In this post, we take a look at the different phases of data architecture development: Plan, PoC, Prototype, Pilot, and Production. Formalizing this lifecycle, and the principles behind it, ensure that we deliver low-risk business value… and still get to play with the new shiny.

Phases of data architecture development

Plan

Before a single line of code is written, a single distribution downloaded, or the first line or box drawn on a whiteboard, we need to define and understand a data strategy and use that to derive business objectives. The best way to accomplish this? Start by locking business and technical stakeholders together in a room (it helps to be in the room with them). Success is defined by business value, and we need to combine strategic and tactical business goals with real-world technical and organizational constraints. Considerations such as platform scalability, data governance, and data dynamics are important – but all are in support of the actual business uses for that data.

This is not limited to new “green field” architectures – unless a business is a brand new startup still in the garage, there is data and there is a (perhaps organic, default) data architecture. This architecture can be assessed for points of friction, and then adjusted per business objectives.

PoC

As the business objectives are solidified, the architect will assemble likely combinations of technologies both well-known and, yes, shiny. All such candidate architectures have tradeoffs and unknowns – while the core technologies may be well-understood, it’s a given that the exact application of those technologies to specific, unique business objectives are, well, unique. Don’t believe anybody who says they have a one-size-fits-all solution! While some layers of data architecture are becoming common, if not standard, in 2016 modern data architecture is still very much about gluing together disparate components in specific ways.

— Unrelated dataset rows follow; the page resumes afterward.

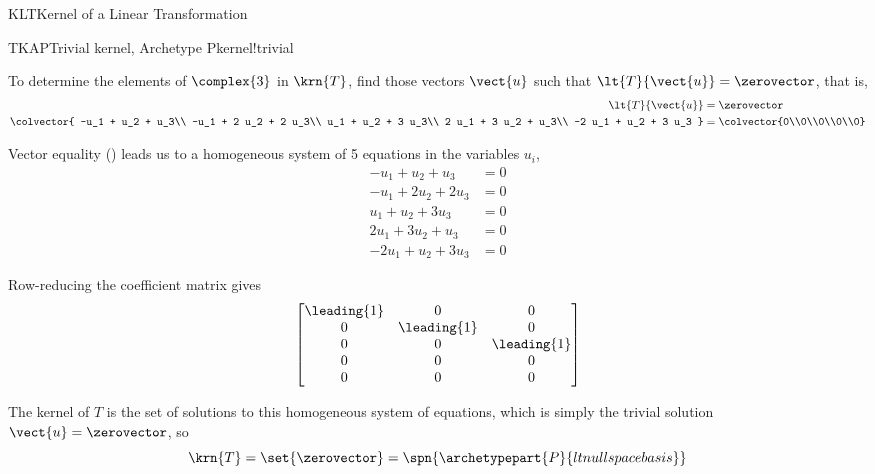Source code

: \begin{subsect}{KLT}{Kernel of a Linear Transformation}
\begin{example}{TKAP}{Trivial kernel, Archetype P}{kernel!trivial}
%
\begin{para}To determine the elements of $\complex{3}$ in $\krn{T}$, find those vectors $\vect{u}$ such that $\lt{T}{\vect{u}}=\zerovector$, that is,
%
\begin{align*}
\lt{T}{\vect{u}}&=\zerovector\\
\colvector{
-u_1 + u_2 + u_3\\
-u_1 + 2 u_2 + 2 u_3\\
u_1 + u_2 + 3 u_3\\
2 u_1 + 3 u_2 + u_3\\
-2 u_1 + u_2 + 3 u_3
}
&=
\colvector{0\\0\\0\\0\\0}
%
\end{align*}
\end{para}
%
\begin{para}Vector equality () leads us to a homogeneous system of 5 equations in the variables $u_i$,
%
\begin{align*}
-u_1 + u_2 + u_3&=0\\
-u_1 + 2 u_2 + 2 u_3&=0\\
u_1 + u_2 + 3 u_3&=0\\
2 u_1 + 3 u_2 + u_3&=0\\
-2 u_1 + u_2 + 3 u_3&=0
\end{align*}
\end{para}
%
\begin{para}Row-reducing the coefficient matrix gives
%
\begin{equation*}
\begin{bmatrix}
\leading{1} & 0 & 0\\
0 & \leading{1} & 0\\
0 & 0 & \leading{1}\\
0 & 0 & 0\\
0 & 0 & 0
\end{bmatrix}
\end{equation*}
\end{para}
%
\begin{para}The kernel of $T$ is the set of solutions to this homogeneous system of equations, which is simply the trivial solution $\vect{u}=\zerovector$, so
%
\begin{equation*}
\krn{T}=\set{\zerovector}=\spn{\archetypepart{P}{ltnullspacebasis}}\end{equation*}
\end{para}
%
\end{example}

\end{subsect}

To this end, certain riskier possibilities will be identified to apply approaches and technologies to a given business objective. Often a proof of concept (PoC) will be developed to validate the feasibility of these possibilities. This phase should be considered experimental, will often utilize representative “toy” problems, and failure is considered a useful (and not uncommon) outcome. It goes without saying that a PoC is not intended to be a production-quality system.

Prototype

Once areas of technical risk have been addressed with appropriate PoCs and an overall candidate architecture selected, the overall architecture should be tested against more representative use cases. Given the “glue” nature of data architectures, there is plenty of room for the unknown in the overall system even when the individual components are well-understood. A prototype may use manufactured, manageable data sets, but the data and the system should reflect realistic end-to-end business objectives. The prototype is also not intended to be production quality.

Pilot

When a prototype has demonstrated systemic feasibility, it is time to implement a pilot. A pilot is a full-quality production implementation of the architecture, limited in scope to a narrow (but complete) business objective. The Pilot should strategically be a high-win project, that is capable of providing real and visible value, even as a standalone system. Most organizations will use the pilot as means to earn buy-in from all stakeholders to move into full production, which typically impacts the entire organization.

Production

After an architecture has gone into full production, it should continue to be monitored and re-evaluated in an iterative process. Where is the architecture really performing well, and where are the weaker points? What new business objectives arise, and is any new functionality required to support them? Have any new technologies been released that may have impact on “weaker” points of the architecture? What’s different about the business today than when the architecture was originally planned?